Arches Trend Column Vol.4 This is How ICT-Equipped Smart Streetlights Put “Super Cities” Into Action
- The ICT advancement and the ideation of a “Super City” emphasize the provision of cutting-edge services spanning various aspects of daily life and data integration across multiple fields unfold.
- The innovative ‘smart lighting’ model equipped with ICT capabilities is to implement the “remote agriculture,” which is included managing field operations, visualizing production status, enabling tractor autonomous navigation, and remotely addressing external threats (e.g. pests, animals, and theft).
- ICT advancement is also expected to create new services and improve administrative efficiency in the healthcare and education fields, in which the application of ICT is still lagging behind.
The concept of “super city” (differentiated from the “smart city”) is currently being promoted by many governments, communities, and businesses worldwide of utilizing ICT technology to optimize public applications to tackle problems and to achieve a “sustainable city.”
This column will investigate examples of ICT utilization for improving administrative work and creating new services in areas in which this technology was traditionally difficult.
While the “smart city” focuses on solving individual social issues and seeking optimal operation in a specific area, the concept of “a super city” emphasizes the provision of cutting-edge services across various areas of life and data collaboration across multiple fields.
Along with the super city concept, the way ICT is utilized has also undergone significant changes. In April 2021, two Japanese companies Giga Prize and Secual agreed to jointly develop a smart “streetlight” model to promote “remote agriculture” and facilitate the growth of sustainable cities.
“Remote agriculture” is a new form of agriculture that aims to make farming more comfortable by utilizing ICT.
Smart “streetlights” equipped with ICT functions installed in fields have the potential to enable the performance of field management and production status visualization remotely. Besides, drones and tractors can navigate autonomously while preventing damage from, vermin, and theft through collaboration with IoT devices for agriculture.
Initially, through accurate autonomous navigation of agricultural drones and robotic farm machines, these smart “streetlights” equipped with an RTK antenna help transmit highly accurate location data. These data are used as a reference station contributing to automation and manpower savings in agricultural work.
Additionally, utilizing full-color LED lights and motion-sensing cameras can enable pest and vermin control as well as crop theft prevention.
A new remote support farming system can allow for real-time visualization of production conditions in the field, remote control of agricultural IoT devices, and requests for on-site farm work.
In the future, smart “streetlights” could acquire environmental data such as temperature, humidity, illumination, and water level, and these data could be used to develop optimal farming guidance services tailored to the growth conditions of the produce.
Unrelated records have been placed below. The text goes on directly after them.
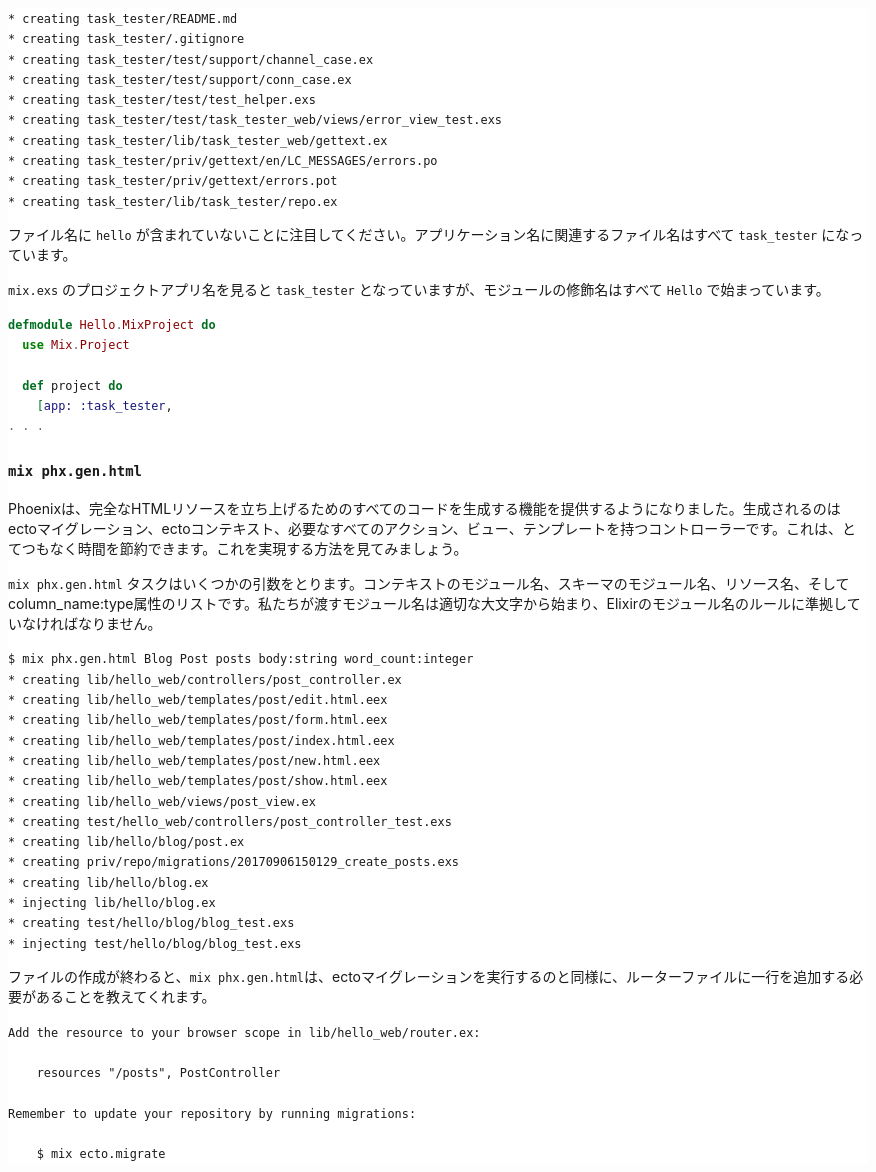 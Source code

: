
 ```console
* creating task_tester/README.md
* creating task_tester/.gitignore
* creating task_tester/test/support/channel_case.ex
* creating task_tester/test/support/conn_case.ex
* creating task_tester/test/test_helper.exs
* creating task_tester/test/task_tester_web/views/error_view_test.exs
* creating task_tester/lib/task_tester_web/gettext.ex
* creating task_tester/priv/gettext/en/LC_MESSAGES/errors.po
* creating task_tester/priv/gettext/errors.pot
* creating task_tester/lib/task_tester/repo.ex
```

ファイル名に `hello` が含まれていないことに注目してください。アプリケーション名に関連するファイル名はすべて `task_tester` になっています。

`mix.exs` のプロジェクトアプリ名を見ると `task_tester` となっていますが、モジュールの修飾名はすべて `Hello` で始まっています。

```elixir
defmodule Hello.MixProject do
  use Mix.Project

  def project do
    [app: :task_tester,
. . .
```

### `mix phx.gen.html`

Phoenixは、完全なHTMLリソースを立ち上げるためのすべてのコードを生成する機能を提供するようになりました。生成されるのはectoマイグレーション、ectoコンテキスト、必要なすべてのアクション、ビュー、テンプレートを持つコントローラーです。これは、とてつもなく時間を節約できます。これを実現する方法を見てみましょう。

`mix phx.gen.html` タスクはいくつかの引数をとります。コンテキストのモジュール名、スキーマのモジュール名、リソース名、そしてcolumn_name:type属性のリストです。私たちが渡すモジュール名は適切な大文字から始まり、Elixirのモジュール名のルールに準拠していなければなりません。

```console
$ mix phx.gen.html Blog Post posts body:string word_count:integer
* creating lib/hello_web/controllers/post_controller.ex
* creating lib/hello_web/templates/post/edit.html.eex
* creating lib/hello_web/templates/post/form.html.eex
* creating lib/hello_web/templates/post/index.html.eex
* creating lib/hello_web/templates/post/new.html.eex
* creating lib/hello_web/templates/post/show.html.eex
* creating lib/hello_web/views/post_view.ex
* creating test/hello_web/controllers/post_controller_test.exs
* creating lib/hello/blog/post.ex
* creating priv/repo/migrations/20170906150129_create_posts.exs
* creating lib/hello/blog.ex
* injecting lib/hello/blog.ex
* creating test/hello/blog/blog_test.exs
* injecting test/hello/blog/blog_test.exs
```

ファイルの作成が終わると、`mix phx.gen.html`は、ectoマイグレーションを実行するのと同様に、ルーターファイルに一行を追加する必要があることを教えてくれます。

```console
Add the resource to your browser scope in lib/hello_web/router.ex:

    resources "/posts", PostController

Remember to update your repository by running migrations:

    $ mix ecto.migrate
```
Implementing the initiative of “remote farming” can create outsourcing opportunities through agricultural contracting.
This also encourages young and intelligent workers from urban areas to engage in agriculture, promoting sustainable farming practices and potentially mitigating labor shortages.
And further promising applications from ICT-equipped smart “streetlights” to achieve the ideation of “super cities.”
To put these “super cities” into action, new services and administrative efficiency by applying ICT technology are expected not only in the agricultural field but also in areas such as healthcare and education – in which ICT utilization is lagging behind.